Source texts of formatted documents
▬▬▬▬▬▬▬▬▬▬
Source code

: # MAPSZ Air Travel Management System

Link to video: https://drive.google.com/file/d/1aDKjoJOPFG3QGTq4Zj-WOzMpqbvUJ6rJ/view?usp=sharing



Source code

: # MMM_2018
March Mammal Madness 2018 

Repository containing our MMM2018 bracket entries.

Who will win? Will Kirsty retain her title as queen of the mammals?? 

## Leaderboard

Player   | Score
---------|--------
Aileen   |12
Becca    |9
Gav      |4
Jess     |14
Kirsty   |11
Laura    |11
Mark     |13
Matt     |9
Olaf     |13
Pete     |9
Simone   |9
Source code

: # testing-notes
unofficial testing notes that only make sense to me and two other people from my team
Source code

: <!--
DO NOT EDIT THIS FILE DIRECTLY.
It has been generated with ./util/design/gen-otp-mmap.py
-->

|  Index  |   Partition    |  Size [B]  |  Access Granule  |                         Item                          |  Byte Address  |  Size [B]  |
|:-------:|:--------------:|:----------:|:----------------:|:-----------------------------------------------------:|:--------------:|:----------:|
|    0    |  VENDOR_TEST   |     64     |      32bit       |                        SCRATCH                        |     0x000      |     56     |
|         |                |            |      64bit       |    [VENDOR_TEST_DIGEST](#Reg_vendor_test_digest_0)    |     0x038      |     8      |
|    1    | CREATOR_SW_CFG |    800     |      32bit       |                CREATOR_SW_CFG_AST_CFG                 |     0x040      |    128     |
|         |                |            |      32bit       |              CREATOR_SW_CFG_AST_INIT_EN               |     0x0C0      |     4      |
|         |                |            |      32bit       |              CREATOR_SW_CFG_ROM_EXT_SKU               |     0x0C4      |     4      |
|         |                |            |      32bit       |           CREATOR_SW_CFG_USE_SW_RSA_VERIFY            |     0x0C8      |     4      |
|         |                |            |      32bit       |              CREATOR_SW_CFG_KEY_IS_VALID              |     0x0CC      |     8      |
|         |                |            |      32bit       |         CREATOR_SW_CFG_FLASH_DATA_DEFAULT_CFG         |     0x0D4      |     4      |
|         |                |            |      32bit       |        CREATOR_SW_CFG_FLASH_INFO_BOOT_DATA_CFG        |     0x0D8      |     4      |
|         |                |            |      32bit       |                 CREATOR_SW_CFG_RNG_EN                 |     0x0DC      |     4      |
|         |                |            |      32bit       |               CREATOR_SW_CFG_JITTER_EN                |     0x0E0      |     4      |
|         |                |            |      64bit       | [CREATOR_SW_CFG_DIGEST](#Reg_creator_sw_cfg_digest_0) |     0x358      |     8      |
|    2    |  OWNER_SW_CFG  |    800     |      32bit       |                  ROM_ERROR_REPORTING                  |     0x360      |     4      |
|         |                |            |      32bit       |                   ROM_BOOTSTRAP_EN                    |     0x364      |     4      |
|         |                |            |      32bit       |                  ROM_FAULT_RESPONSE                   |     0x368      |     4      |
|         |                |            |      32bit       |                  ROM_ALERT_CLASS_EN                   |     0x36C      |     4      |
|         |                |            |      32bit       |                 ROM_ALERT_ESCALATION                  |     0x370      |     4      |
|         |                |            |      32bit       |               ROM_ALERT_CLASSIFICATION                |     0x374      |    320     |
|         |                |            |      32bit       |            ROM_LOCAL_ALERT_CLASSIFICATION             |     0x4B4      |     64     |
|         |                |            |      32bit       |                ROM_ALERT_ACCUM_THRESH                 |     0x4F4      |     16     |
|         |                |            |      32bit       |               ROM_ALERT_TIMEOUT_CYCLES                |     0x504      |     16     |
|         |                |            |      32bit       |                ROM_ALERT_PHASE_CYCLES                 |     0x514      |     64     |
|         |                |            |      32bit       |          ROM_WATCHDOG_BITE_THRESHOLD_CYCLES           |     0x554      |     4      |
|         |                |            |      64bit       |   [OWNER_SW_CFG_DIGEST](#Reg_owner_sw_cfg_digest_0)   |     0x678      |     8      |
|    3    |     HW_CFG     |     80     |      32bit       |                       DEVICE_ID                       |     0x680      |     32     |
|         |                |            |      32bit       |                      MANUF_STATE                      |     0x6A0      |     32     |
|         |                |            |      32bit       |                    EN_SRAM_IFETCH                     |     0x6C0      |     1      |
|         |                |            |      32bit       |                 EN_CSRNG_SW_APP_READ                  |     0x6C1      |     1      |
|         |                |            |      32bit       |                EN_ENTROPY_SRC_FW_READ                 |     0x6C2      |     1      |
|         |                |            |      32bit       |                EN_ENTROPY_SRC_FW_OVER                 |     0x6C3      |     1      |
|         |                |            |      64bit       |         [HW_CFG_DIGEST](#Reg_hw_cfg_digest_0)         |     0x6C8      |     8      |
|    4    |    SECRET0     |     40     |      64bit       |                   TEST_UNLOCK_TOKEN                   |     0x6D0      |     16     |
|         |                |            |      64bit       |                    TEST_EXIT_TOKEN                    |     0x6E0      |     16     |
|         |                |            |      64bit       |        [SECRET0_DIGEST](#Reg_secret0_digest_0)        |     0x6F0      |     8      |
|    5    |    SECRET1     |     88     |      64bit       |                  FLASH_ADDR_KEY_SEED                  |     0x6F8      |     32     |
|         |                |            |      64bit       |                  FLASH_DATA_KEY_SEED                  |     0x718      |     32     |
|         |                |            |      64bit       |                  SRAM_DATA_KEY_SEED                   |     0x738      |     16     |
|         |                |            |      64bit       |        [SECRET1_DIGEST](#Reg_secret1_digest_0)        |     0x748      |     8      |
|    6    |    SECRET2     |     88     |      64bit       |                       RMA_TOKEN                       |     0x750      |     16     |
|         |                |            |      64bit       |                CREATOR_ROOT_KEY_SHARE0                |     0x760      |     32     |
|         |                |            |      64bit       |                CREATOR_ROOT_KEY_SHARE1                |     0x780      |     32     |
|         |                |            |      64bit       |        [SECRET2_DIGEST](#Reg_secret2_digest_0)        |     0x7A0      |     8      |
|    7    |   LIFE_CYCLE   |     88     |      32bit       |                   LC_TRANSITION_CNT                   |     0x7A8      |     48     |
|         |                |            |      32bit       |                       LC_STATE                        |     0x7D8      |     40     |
▬▬▬▬▬▬▬▬▬▬
What the task requires: Extract all lines of the records above that include "testing".

Response to the task:
: # testing-notes
unofficial testing notes that only make sense to me and two other people from my team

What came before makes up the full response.